It’s no secret that consumers want an alternative to cable. Even heavyweight HBO has responded to the call, announcing earlier this year that they will launch an a la carte digital service in 2015 (details pending). Sister channel Cinemax will likely leverage the platform, and competition will follow in short order.
Although an everything on-demand world is amazing for the instant gratification the Internet has provided, it requires a significantly different way of thinking about programming. It’s a great benefit that we no longer have to know a program schedule (or set a DVR to record a whole season, etc.), but all these channels we want on an a la carte basis are dependent on some kind of hardware to deliver them to your television, and the agenda of the hardware manufacturers is where some important issues arise for the consumer.

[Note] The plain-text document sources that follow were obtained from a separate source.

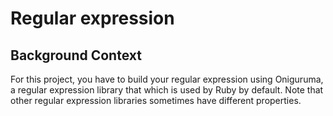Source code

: # Regular expression 

## Background Context
For this project, you have to build your regular expression using Oniguruma, a regular expression library that which is used by Ruby by default. Note that other regular expression libraries sometimes have different properties.
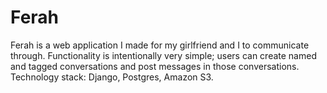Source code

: # Ferah 

Ferah is a web application I made for my girlfriend and I to communicate through. Functionality is intentionally very simple; users can create named and tagged conversations and post messages in those conversations. Technology stack: Django, Postgres, Amazon S3.
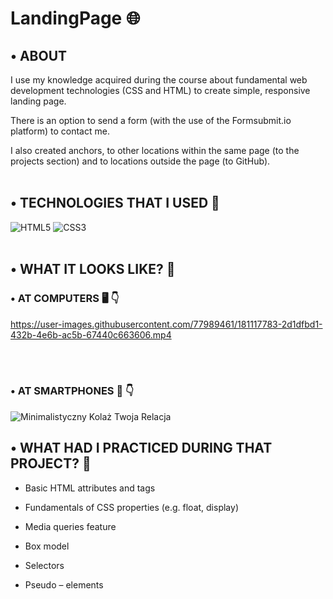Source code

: # LandingPage 🌐


## •	ABOUT

I use my knowledge acquired during the course about fundamental web development technologies (CSS and HTML) to create simple, responsive landing page.

There is an option to send a form (with the use of the Formsubmit.io platform) to contact me.

I also created anchors, to other locations within the same page (to the projects section) and to locations outside the page (to GitHub).
<br></br>

## •	TECHNOLOGIES THAT I USED 🚀
![HTML5](https://img.shields.io/badge/html5-%23E34F26.svg?style=for-the-badge&logo=html5&logoColor=white)
![CSS3](https://img.shields.io/badge/css3-%231572B6.svg?style=for-the-badge&logo=css3&logoColor=white)
<br></br>


## •	WHAT IT LOOKS LIKE? 🤔


### •	AT COMPUTERS 🖥 👇

https://user-images.githubusercontent.com/77989461/181117783-2d1dfbd1-432b-4e6b-ac5b-67440c663606.mp4

<br></br>

### •	AT SMARTPHONES 📱 👇

![Minimalistyczny Kolaż Twoja Relacja](https://user-images.githubusercontent.com/77989461/181222675-f9a32c9e-f949-4184-a443-34577e0acb49.png)

## •	WHAT HAD I PRACTICED DURING THAT PROJECT? 🤔
-	Basic HTML attributes and tags

-	Fundamentals of CSS properties (e.g. float, display)

-	Media queries feature

-	Box model

-	Selectors

-	Pseudo – elements
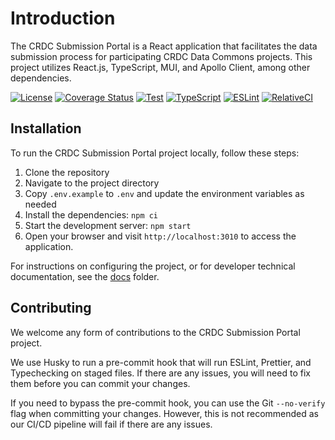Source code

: # Introduction

The CRDC Submission Portal is a React application that facilitates the data submission process for participating CRDC Data Commons projects. This project utilizes React.js, TypeScript, MUI, and Apollo Client, among other dependencies.

[![License](https://img.shields.io/badge/License-MIT-blue.svg)](https://opensource.org/licenses/MIT)
[![Coverage Status](https://coveralls.io/repos/github/CBIIT/crdc-datahub-ui/badge.svg?branch=main)](https://coveralls.io/github/CBIIT/crdc-datahub-ui?branch=main)
[![Test](https://github.com/CBIIT/crdc-datahub-ui/actions/workflows/test.yml/badge.svg)](https://github.com/CBIIT/crdc-datahub-ui/actions/workflows/test.yml)
[![TypeScript](https://github.com/CBIIT/crdc-datahub-ui/actions/workflows/typescript.yml/badge.svg)](https://github.com/CBIIT/crdc-datahub-ui/actions/workflows/typescript.yml)
[![ESLint](https://github.com/CBIIT/crdc-datahub-ui/actions/workflows/lint.yml/badge.svg)](https://github.com/CBIIT/crdc-datahub-ui/actions/workflows/lint.yml)
[![RelativeCI](https://badges.relative-ci.com/badges/p2qQXzCN2OFcUUd75LYV?branch=main&style=flat)](https://app.relative-ci.com/projects/p2qQXzCN2OFcUUd75LYV)

## Installation

To run the CRDC Submission Portal project locally, follow these steps:

1. Clone the repository
2. Navigate to the project directory
3. Copy `.env.example` to `.env` and update the environment variables as needed
4. Install the dependencies: `npm ci`
5. Start the development server: `npm start`
6. Open your browser and visit `http://localhost:3010` to access the application.

For instructions on configuring the project, or for developer technical documentation, see the [docs](./docs/index.md) folder.

## Contributing

We welcome any form of contributions to the CRDC Submission Portal project.

We use Husky to run a pre-commit hook that will run ESLint, Prettier, and Typechecking on staged files. If there are any issues, you will need to fix them before you can commit your changes.

If you need to bypass the pre-commit hook, you can use the Git `--no-verify` flag when committing your changes. However, this is not recommended as our CI/CD pipeline will fail if there are any issues.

On the surface, the aesthetic interface of all these devices (Amazon Fire TV, Apple TV, Roku, etc.*) is very similar. Channels represented by square-ish buttons, which reveal scrolling bands containing that channel’s content, etc. Scratching beneath this mostly interchangeable veneer reveals some pretty drastic user experience implications based on the business model of the device manufacturer:
Amazon Fire TV: By design, this is another Amazon cash register designed to get you to all things Amazon first. Despite the box implying that there’s a ready-to-go suite of 3rd party channels (e.g. Hulu, Netflix, Showtime, etc.), you have to find and download them. This isn’t difficult, but they are buried in the “Apps” menu… hardly the most obvious place to look for what people currently think of as a TV channel. Once added, they become part of a seemingly useful “most recent” band of items near the top of the screen, but in a world of on-demand, how relevant is the last channel viewed being at the top? There’s also a top-level search on the Fire TV, which was initially promising, but searching for “Homeland” only reveals purchase options via Amazon, a complete miss from a Showtime subscriber’s perspective.
Apple TV: Not surprisingly, Apple TV is centered around their iTunes ecosystem. True to form, they also control what third party services and channels are available on deck, and their order. As a long-time Apple user, I’m not going to debate Apple’s control of what’s on their devices, but controlling the order certainly cripples and for some probably kills the user experience. The problem is that the order is clearly the result of business deals, not a focus on users (e.g. channels or services individuals don’t subscribe to or care about should be removable, or at least moveable to the bottom). The only presumable benefit of a dictated order is that one becomes familiar with what channel is where, but that starts to feel like a one-size-fits-all cable lineup, not like any of Apple TV’s iOS sister products.
Roku: Until the supreme court ruling against Aereo, Roku was probably the lead contender for actually being able to cut the cord and not look back. Roku is the most flexible of the three, with literally 1000s of services and channels that include pretty much everything except iTunes. Granted, nobody would need more than a couple of dozen on the high side. And while M-GO has prime placement for movies because of a revenue share deal, even that doesn’t box a consumer in. One of the nicest feature is Roku’s top-level search, which actually looks across all subscribed services and channels (in addition to M-GO), and gives results that include the cost from each. The order of the channels is also editable, which is useful since most of us are, ultimately, creatures of habit.
A key (theoretical) benefit of cord-cutting from a consumer perspective is the ability to quickly find and watch desired content which, likely to the distaste of individual channels and services, isn’t led by a channel’s brand. Although it’s early in the game, what’s happening so far is more akin to trading out a cable subscription for a device whose manufacturer has their own “me first” content agenda appended with a la carte services. Using the “Homeland” example above, what matters to a consumer is that they are able to get to the content intelligently from the top level of their device of choice, not have to navigate to it by channel hierarchy or pay for it again if they already subscribe to Showtime.
To some degree, there is a parallel to how the music industry responded to the (pre-Napster) wild west days of web 1.0. Record labels thought they could go direct to consumer by delivering music online, bypassing retail record stores. It didn’t work because even a band’s biggest fans don’t typically know what label they are on. The difference here is that the channels are being delivered by third-party devices that still choose to organize content primarily by channel. To be clear, it would be foolish to lose channel branding entirely, but it is becoming less primary and should evolve into an optional organizational method for consumers that lives somewhere underneath a global search-based design.
Unfortunately, as channels begin to offer a la carte subscriptions independent of cable subscriptions in 2015, the main user experience change cord cutters are likely to see is a separate bill for each service and channel. This is for two reasons: there’s a hard cost in device manufacturers aggregating subscriptions (which will have consumers crying foul in no time), and there’s a conflict of interest with each hardware manufacturer’s content ecosystem.
* Google Chromecast was intentionally left out, not to imply it isn’t a significant player, but because I haven’t personally used one.